O papel do acetato como modulador da lesão renal aguda induzida por cisplatina

Detalhes bibliográficos
Ano de defesa: 2017
Autor(a) principal: Cruz, Mário Costa [UNIFESP]
Orientador(a): Não Informado pela instituição
Banca de defesa: Não Informado pela instituição
Tipo de documento: Tese
Tipo de acesso: Acesso aberto
Idioma: por
Instituição de defesa: Universidade Federal de São Paulo (UNIFESP)
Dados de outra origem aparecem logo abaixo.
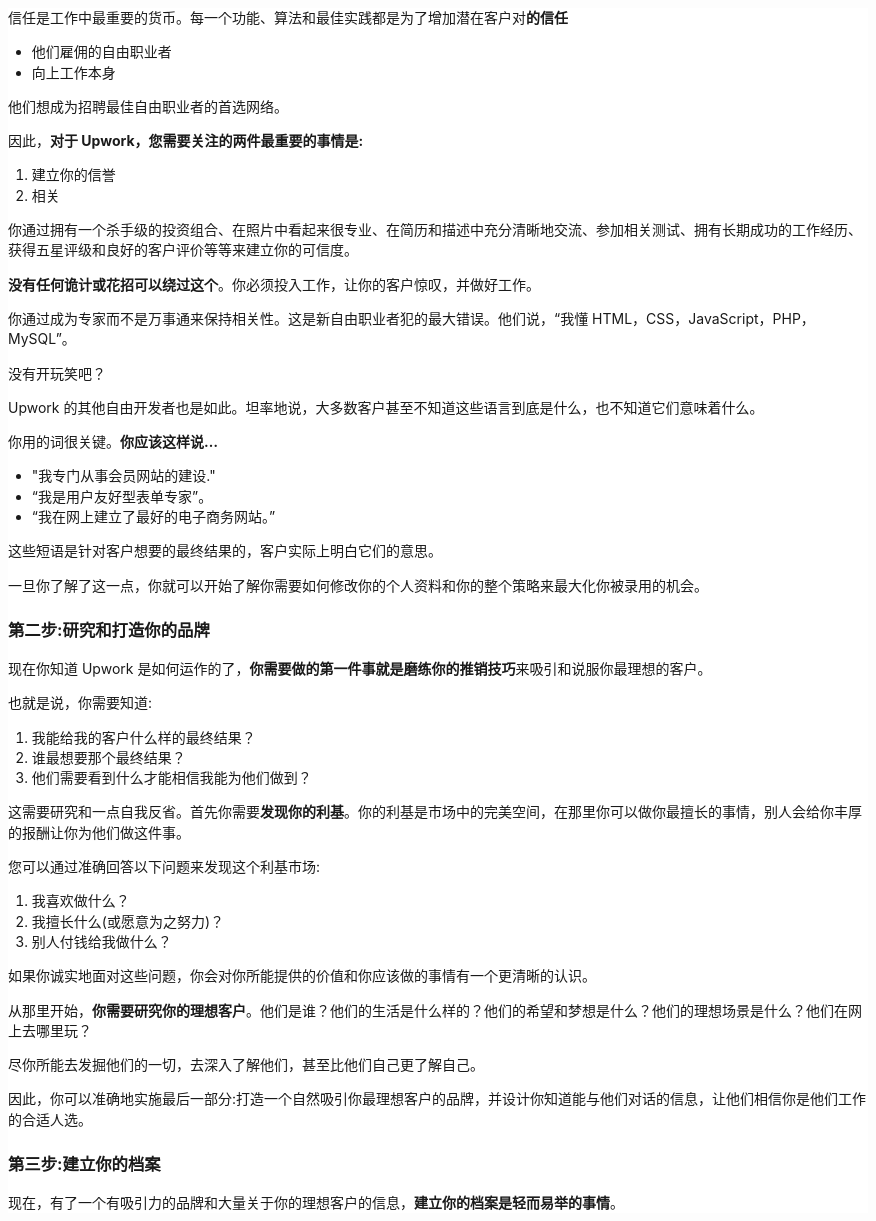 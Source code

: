信任是工作中最重要的货币。每一个功能、算法和最佳实践都是为了增加潜在客户对**的信任**

*   他们雇佣的自由职业者
*   向上工作本身

他们想成为招聘最佳自由职业者的首选网络。

因此，**对于 Upwork，您需要关注的两件最重要的事情是:**

1.  建立你的信誉
2.  相关

你通过拥有一个杀手级的投资组合、在照片中看起来很专业、在简历和描述中充分清晰地交流、参加相关测试、拥有长期成功的工作经历、获得五星评级和良好的客户评价等等来建立你的可信度。

**没有任何诡计或花招可以绕过这个**。你必须投入工作，让你的客户惊叹，并做好工作。

你通过成为专家而不是万事通来保持相关性。这是新自由职业者犯的最大错误。他们说，“我懂 HTML，CSS，JavaScript，PHP，MySQL”。

没有开玩笑吧？

Upwork 的其他自由开发者也是如此。坦率地说，大多数客户甚至不知道这些语言到底是什么，也不知道它们意味着什么。

你用的词很关键。**你应该这样说…**

*   "我专门从事会员网站的建设."
*   “我是用户友好型表单专家”。
*   “我在网上建立了最好的电子商务网站。”

这些短语是针对客户想要的最终结果的，客户实际上明白它们的意思。

一旦你了解了这一点，你就可以开始了解你需要如何修改你的个人资料和你的整个策略来最大化你被录用的机会。

### 第二步:研究和打造你的品牌

现在你知道 Upwork 是如何运作的了，**你需要做的第一件事就是磨练你的推销技巧**来吸引和说服你最理想的客户。

也就是说，你需要知道:

1.  我能给我的客户什么样的最终结果？
2.  谁最想要那个最终结果？
3.  他们需要看到什么才能相信我能为他们做到？

这需要研究和一点自我反省。首先你需要**发现你的利基**。你的利基是市场中的完美空间，在那里你可以做你最擅长的事情，别人会给你丰厚的报酬让你为他们做这件事。

您可以通过准确回答以下问题来发现这个利基市场:

1.  我喜欢做什么？
2.  我擅长什么(或愿意为之努力)？
3.  别人付钱给我做什么？

如果你诚实地面对这些问题，你会对你所能提供的价值和你应该做的事情有一个更清晰的认识。

从那里开始，**你需要研究你的理想客户**。他们是谁？他们的生活是什么样的？他们的希望和梦想是什么？他们的理想场景是什么？他们在网上去哪里玩？

尽你所能去发掘他们的一切，去深入了解他们，甚至比他们自己更了解自己。

因此，你可以准确地实施最后一部分:打造一个自然吸引你最理想客户的品牌，并设计你知道能与他们对话的信息，让他们相信你是他们工作的合适人选。

### 第三步:建立你的档案

现在，有了一个有吸引力的品牌和大量关于你的理想客户的信息，**建立你的档案是轻而易举的事情**。
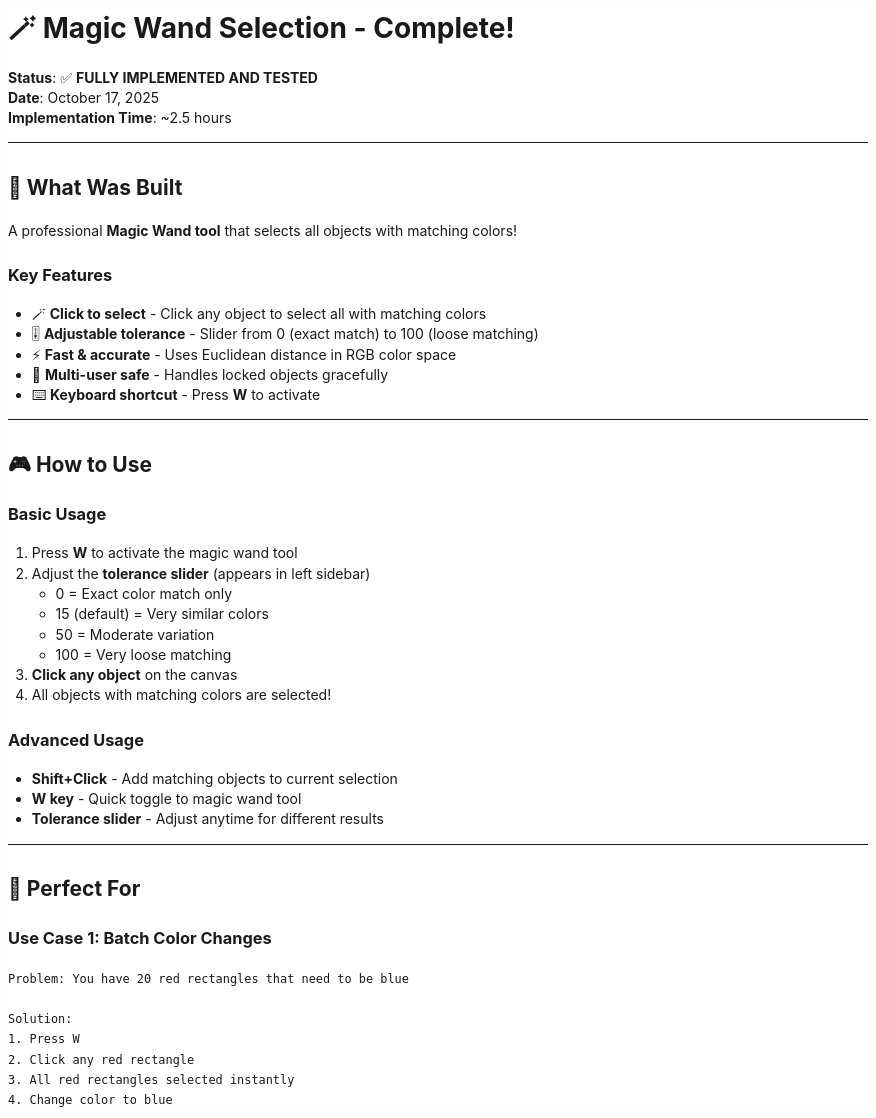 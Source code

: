 # 🪄 Magic Wand Selection - Complete!

**Status**: ✅ **FULLY IMPLEMENTED AND TESTED**  
**Date**: October 17, 2025  
**Implementation Time**: ~2.5 hours

---

## 🎨 What Was Built

A professional **Magic Wand tool** that selects all objects with matching colors!

### Key Features
- 🪄 **Click to select** - Click any object to select all with matching colors
- 🎚️ **Adjustable tolerance** - Slider from 0 (exact match) to 100 (loose matching)
- ⚡ **Fast & accurate** - Uses Euclidean distance in RGB color space
- 🤝 **Multi-user safe** - Handles locked objects gracefully
- ⌨️ **Keyboard shortcut** - Press **W** to activate

---

## 🎮 How to Use

### Basic Usage
1. Press **W** to activate the magic wand tool
2. Adjust the **tolerance slider** (appears in left sidebar)
   - 0 = Exact color match only
   - 15 (default) = Very similar colors
   - 50 = Moderate variation
   - 100 = Very loose matching
3. **Click any object** on the canvas
4. All objects with matching colors are selected!

### Advanced Usage
- **Shift+Click** - Add matching objects to current selection
- **W key** - Quick toggle to magic wand tool
- **Tolerance slider** - Adjust anytime for different results

---

## 🌟 Perfect For

### Use Case 1: Batch Color Changes
```
Problem: You have 20 red rectangles that need to be blue

Solution:
1. Press W
2. Click any red rectangle
3. All red rectangles selected instantly
4. Change color to blue
```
Programa de Pós-Graduação: Não Informado pela instituição
Departamento: Não Informado pela instituição
País: Não Informado pela instituição
Palavras-chave em Português:
Link de acesso: https://sucupira.capes.gov.br/sucupira/public/consultas/coleta/trabalhoConclusao/viewTrabalhoConclusao.jsf?popup=true&id_trabalho=5762602
http://repositorio.unifesp.br/handle/11600/50624
Resumo: Bacterial fermentation metabolites have increasingly been associated with systemic immune-inflammatory responses, besides their involvement in diseases such as cancer, obesity, diabetes and kidney damage. Recent evidence of a relationship between short chain fatty acids (SCFAs) and renal lesions suggests different roles of SCFAs as a therapeutic strategy for renal injury; however, their role in cisplatin-induced acute kidney injury (AKI) has not been determined. Cisplatin (CDDP) is an antineoplastic drug used in more than 500 treatment protocols for different types of cancer and its most common side effect is nephrotoxicity. Despite many efforts, no definitive treatment protocol can prevent cisplatin-induced AKI without affecting its antitumor properties. In this study, we evaluated the effect of acetate, a SCFA, as a possible protector of cisplatin-induced nephrotoxicity. We observed that acetate treatment reverses cisplatin-induced effects by preventing renal damage and decrease the level of urea, creatinine and Kim-1 in the serum. Transmission electron microscopy and Seahorse Analyzer showed that acetate prevents cisplatin-induced mitochondrial damage of renal tubule cells, restores the mitochondrial function by increasing the oxygen consumption rate (OCR), decreasing the extracellular acidification rate (ECAR) and the induction of reactive oxygen species (ROS) which results in the inhibition of cisplatin-induced cell death and AKI. The immune system plays a key role in the outcome and progression of cisplatin-induced AKI, we showed that acetate treatment prevents cisplatin-induced AKI infiltration of neutrophils and macrophages Ly6C+Ly6G- in the kidney. The macrophages CCR2 and CX3CR1 participate in the cisplatin-induced AKI while acetate treatment modulated these populations to a less inflammatory profile during renal injury. Our findings indicate that acetate ameliorates cisplatin-induced AKI both in vitro and in vivo, by a combinatory effect of preventing tubular cell death, and polarizing the macrophage-mediated inflammatory response.